_What you should do_: Your answer should be every line of the records that contains the word "출력한다".

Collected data
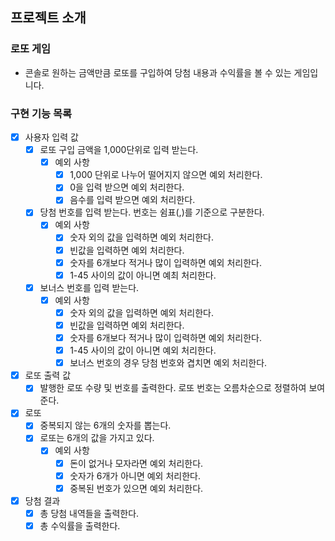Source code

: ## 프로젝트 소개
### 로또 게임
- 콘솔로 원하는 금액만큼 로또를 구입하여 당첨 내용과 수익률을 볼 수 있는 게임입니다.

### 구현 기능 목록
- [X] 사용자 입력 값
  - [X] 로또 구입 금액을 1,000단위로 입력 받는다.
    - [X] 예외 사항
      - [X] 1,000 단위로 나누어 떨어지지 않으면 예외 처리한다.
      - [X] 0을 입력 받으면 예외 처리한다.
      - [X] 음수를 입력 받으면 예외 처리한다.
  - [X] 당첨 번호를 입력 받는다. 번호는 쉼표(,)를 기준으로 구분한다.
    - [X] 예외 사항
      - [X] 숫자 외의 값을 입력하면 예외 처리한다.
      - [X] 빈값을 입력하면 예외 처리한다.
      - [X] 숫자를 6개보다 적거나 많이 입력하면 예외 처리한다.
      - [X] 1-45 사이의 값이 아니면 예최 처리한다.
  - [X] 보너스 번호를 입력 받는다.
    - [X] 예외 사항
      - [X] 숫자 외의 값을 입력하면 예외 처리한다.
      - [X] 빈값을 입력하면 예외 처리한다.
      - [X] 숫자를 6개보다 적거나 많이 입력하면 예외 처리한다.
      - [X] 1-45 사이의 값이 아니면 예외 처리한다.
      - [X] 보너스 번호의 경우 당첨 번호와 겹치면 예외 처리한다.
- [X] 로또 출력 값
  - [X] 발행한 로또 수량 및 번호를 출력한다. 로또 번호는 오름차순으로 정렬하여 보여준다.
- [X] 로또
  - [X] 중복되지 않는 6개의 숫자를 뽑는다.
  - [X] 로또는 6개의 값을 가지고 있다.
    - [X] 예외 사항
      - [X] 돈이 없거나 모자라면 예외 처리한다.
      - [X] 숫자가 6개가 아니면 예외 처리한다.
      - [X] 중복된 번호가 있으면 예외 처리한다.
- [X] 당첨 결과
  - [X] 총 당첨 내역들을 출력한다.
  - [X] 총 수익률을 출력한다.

* * *

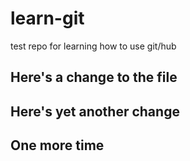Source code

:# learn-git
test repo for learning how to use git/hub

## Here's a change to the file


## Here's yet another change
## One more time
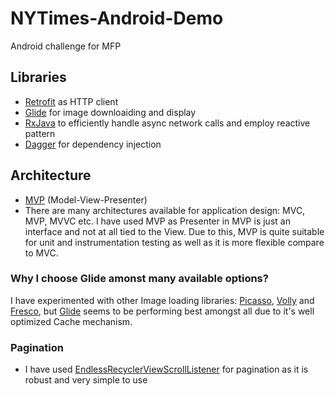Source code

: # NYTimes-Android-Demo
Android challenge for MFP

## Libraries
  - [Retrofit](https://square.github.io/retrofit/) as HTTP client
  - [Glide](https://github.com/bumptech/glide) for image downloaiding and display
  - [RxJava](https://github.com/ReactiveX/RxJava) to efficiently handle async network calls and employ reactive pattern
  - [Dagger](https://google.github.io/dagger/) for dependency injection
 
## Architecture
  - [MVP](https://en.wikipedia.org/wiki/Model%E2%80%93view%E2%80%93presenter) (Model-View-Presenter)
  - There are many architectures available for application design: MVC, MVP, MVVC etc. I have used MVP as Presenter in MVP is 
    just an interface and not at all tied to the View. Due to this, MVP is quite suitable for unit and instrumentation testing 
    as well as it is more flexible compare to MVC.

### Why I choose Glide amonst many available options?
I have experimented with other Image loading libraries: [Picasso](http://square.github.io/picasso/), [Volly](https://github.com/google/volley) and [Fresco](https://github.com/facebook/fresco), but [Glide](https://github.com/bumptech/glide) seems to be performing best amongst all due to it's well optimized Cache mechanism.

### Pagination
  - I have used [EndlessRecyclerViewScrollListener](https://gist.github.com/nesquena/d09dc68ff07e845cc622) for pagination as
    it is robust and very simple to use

==

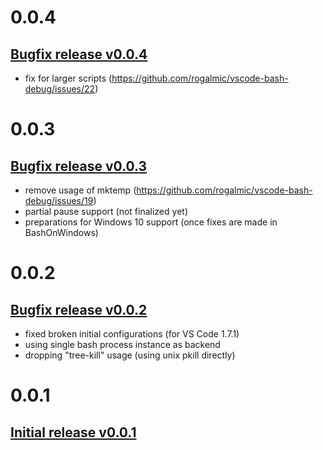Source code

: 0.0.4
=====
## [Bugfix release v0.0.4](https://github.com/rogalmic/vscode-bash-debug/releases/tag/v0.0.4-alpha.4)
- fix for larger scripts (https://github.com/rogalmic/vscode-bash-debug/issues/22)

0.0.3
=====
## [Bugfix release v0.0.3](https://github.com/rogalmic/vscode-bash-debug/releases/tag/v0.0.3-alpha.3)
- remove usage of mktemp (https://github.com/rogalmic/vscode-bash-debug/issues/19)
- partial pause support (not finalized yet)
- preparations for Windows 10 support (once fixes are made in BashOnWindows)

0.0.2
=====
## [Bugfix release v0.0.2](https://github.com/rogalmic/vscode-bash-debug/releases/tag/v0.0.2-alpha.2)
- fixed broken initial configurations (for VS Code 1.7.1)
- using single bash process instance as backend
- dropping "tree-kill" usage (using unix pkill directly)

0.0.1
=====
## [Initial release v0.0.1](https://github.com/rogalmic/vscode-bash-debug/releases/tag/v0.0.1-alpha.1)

_Your response_:
  - [X] 발행한 로또 수량 및 번호를 출력한다. 로또 번호는 오름차순으로 정렬하여 보여준다.
  - [X] 총 당첨 내역들을 출력한다.
  - [X] 총 수익률을 출력한다.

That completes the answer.